The author, Ryan D’Agostino spent time traveling through the 100 wealthiest zip codes in the US, getting stories from the wealthy that would give him time. He tells the tales in the mode of a storyteller, loosely organized under five chapters, and teaching the following lessons:
- Find opportunities that others don’t see.
- So-called luck favors those who are prepared to profit from volatility.
- Love what you do. Do what you love.
- Take risks. If you work smart and hard, those risks will be reduced.
- Be humble. Realize what you can’t do, and work on what you can do.

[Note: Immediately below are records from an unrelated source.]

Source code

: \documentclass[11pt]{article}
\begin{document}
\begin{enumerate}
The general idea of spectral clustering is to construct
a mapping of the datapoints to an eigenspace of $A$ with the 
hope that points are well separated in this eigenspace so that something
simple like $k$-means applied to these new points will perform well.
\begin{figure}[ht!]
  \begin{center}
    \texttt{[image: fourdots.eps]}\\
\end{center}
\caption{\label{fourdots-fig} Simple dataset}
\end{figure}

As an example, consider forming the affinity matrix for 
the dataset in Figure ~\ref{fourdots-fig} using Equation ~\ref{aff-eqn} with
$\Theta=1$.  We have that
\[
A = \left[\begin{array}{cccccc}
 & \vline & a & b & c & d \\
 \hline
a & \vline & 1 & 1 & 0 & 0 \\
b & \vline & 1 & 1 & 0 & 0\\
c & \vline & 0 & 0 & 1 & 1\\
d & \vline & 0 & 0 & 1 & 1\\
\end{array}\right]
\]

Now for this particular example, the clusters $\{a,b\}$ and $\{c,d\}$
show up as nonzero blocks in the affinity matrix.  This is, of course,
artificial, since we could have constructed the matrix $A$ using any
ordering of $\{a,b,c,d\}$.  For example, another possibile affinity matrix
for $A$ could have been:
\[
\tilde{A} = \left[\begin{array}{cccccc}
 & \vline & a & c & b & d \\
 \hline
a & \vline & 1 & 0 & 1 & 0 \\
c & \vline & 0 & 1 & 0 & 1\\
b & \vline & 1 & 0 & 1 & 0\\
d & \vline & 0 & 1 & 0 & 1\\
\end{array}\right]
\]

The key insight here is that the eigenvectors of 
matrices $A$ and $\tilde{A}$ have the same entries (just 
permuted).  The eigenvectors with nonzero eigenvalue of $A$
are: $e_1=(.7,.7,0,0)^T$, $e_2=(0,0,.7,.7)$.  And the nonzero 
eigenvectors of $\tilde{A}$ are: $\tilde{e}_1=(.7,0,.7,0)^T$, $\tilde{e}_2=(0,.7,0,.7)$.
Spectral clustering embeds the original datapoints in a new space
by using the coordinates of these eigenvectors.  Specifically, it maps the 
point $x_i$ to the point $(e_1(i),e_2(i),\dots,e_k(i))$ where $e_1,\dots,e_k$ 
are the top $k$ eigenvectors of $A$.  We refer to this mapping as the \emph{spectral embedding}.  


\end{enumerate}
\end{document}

The people he interviewed were in fairly ordinary businesses, but they conducted business in ways that added a lot of value to customers. The interviews revealed many of them to be pretty ordinary people who were in the right place at the right time, but they put forth the effort that many would not, in order to build a successful business.
The book is discursive, structuring the story around his journeys, and around the lessons that he learned. The author could have summarized more, as many books on business do, but given the way he decided to write the book, beating people over the head with the conclusions would not have fit the author’s style.
I liked the book, and would particularly recommend it to those that want to work for themselves, but have little idea of how to pursue that goal.
You can buy it here if you like: Rich Like Them: My Door-to-Door Search for the Secrets of Wealth in America’s Richest Neighborhoods
PS — Remember, I don’t have a tip jar, but I do do book reviews. If you enter Amazon through a link on my site and buy things from them, I get a small commission, and you don’t pay anything extra. If you wanted to get it anyway, it is good for both of us…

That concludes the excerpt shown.